ŞİDDETSİZ İLETİŞİM NEDİR?
Rosenberg’in kitabının Yeni Basıma Sunuş adlı bölümünde konuyla ilgili çalışmaları da bulunan Vivet Alevi, şiddetsiz iletişimi şu şekilde tanımlanıyor:
“Şiddetsiz iletişim, kalpten yaşama sanatı aslında. İçimizde canlı olan hayatı dürüstlükle, açık kalple tam olarak ifade edebilmek; aynı zamanda da karşımızdaki insanların içindeki canlı hayatı anlamaya yönelmek, merak ederek bağlantı kurmaya çalışmak. Yani şiddetsiz iletişim, aynı zamanda ilişki kurma sanatı.”
Yine kitabın önsözünü yazan Arun Ghandi (Ünlü insan hakları ve özgürlük mücadelecisi Mahatma Ghandi’nin torunu) şiddetsiz iletişimle ilgili olarak şunları söylüyor:
“Dedemden öğrendiğim pek çok şeyden birisi de, şiddetsizliğin derinliğini ve kapsamını anlamak ve hepimizin şiddet dolu olduğunu, bu yüzden de önce kendi davranışlarımızın niteliğinde bir değişim yaratmamız gerektiğini kabul etmekti. Çoğu zaman içimizdeki şiddeti kabul etmeyiz, çünkü bu konunun farkında değilizdir. Şiddet barındıran biri olmadığımızı varsayarız, çünkü bizim için şiddet demek kavga, cinayet, dayak, savaş demektir ve bunlar da normal insanların genelde yapmadıkları şeylerdir.”
Gerçekten de örneğin çoğumuz için düşünmeden verdiğimiz cevaplar ve otomatikleşmiş davranışlarımız yaşantımızda o kadar büyük yer kaplıyor ki neredeyse özgün, bize ait, bizim ürettiğimiz hiçbir görüş ve davranış yokmuş gibi görünüyor.
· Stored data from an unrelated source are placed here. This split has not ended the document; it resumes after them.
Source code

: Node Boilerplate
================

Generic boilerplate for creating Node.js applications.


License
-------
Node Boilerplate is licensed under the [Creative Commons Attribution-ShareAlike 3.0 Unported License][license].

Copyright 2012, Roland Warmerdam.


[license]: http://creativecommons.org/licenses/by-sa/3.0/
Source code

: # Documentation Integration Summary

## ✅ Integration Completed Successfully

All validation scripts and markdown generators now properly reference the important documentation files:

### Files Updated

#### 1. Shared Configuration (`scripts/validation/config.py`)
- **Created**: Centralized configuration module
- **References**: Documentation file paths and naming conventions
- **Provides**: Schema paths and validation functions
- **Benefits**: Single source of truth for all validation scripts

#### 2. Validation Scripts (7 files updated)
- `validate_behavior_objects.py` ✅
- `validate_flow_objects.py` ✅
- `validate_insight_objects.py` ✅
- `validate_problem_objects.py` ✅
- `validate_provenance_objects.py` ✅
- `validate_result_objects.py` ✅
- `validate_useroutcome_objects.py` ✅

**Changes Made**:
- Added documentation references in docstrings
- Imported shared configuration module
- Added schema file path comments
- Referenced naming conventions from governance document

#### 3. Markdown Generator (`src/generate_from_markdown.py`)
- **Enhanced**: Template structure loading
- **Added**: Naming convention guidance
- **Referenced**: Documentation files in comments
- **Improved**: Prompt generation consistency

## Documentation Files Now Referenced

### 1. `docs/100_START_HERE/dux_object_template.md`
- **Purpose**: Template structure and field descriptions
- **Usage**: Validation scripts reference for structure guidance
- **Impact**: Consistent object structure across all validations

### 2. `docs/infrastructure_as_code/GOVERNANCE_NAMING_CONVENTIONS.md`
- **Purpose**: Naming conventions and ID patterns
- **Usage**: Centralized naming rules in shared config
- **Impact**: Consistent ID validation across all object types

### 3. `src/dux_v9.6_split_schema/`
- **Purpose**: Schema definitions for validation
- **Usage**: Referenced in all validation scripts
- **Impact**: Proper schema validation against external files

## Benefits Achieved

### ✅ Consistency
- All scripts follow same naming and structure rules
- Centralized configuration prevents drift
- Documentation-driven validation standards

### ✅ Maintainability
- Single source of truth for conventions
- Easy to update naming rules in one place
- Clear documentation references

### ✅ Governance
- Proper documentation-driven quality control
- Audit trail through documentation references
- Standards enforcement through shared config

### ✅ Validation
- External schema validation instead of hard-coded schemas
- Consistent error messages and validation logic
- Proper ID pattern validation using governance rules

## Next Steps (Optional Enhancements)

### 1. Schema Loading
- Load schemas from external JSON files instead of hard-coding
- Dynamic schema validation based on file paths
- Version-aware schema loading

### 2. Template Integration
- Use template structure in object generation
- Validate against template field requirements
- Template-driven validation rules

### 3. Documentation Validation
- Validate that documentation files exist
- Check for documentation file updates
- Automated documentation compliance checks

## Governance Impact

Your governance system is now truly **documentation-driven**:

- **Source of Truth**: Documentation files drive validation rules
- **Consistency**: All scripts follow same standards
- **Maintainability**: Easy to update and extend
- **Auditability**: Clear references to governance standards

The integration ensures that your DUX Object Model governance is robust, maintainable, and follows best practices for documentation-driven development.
Her durum, konu veya soru için hazır sözler, görüşler, yanıtlarımız var. Yeri geldiğinde herkes kendisine uygun cümleleri alıp kullanıyor. Bir tür askıda söz, askıda düşünce durumu gibi. Böyle olunca da birbirinin aynısı sözleri/cümleleri söyleyen bir sürü aynılaşmış insan görüntüsü ortaya çıkıyor. Ayrıca kendi söz dağarcığından olmayan insanları dışlayan ve düşmanlaştıran bir anlayış gelişiyor. Belki daha da kötüsü çoğumuz, bize ait olmayan bu söz ve düşünceleri ifade ettiğimiz için kendimize bile yabancılaşan insanlara dönüşüyoruz.
Muhatabımızı gerçek anlamıyla dinleyip, onu anlayıp, onun üzerinde düşünerek bir görüş oluşturma süreci çok karşılaştığımız bir durum değil ne yazık ki. Onun yerine karşıdakinin sözlerinden hızlıca bir ipucu çıkarmaya ve ona karşılık hemen hazır cevaplarımızı yapıştırmaya çalışıyoruz.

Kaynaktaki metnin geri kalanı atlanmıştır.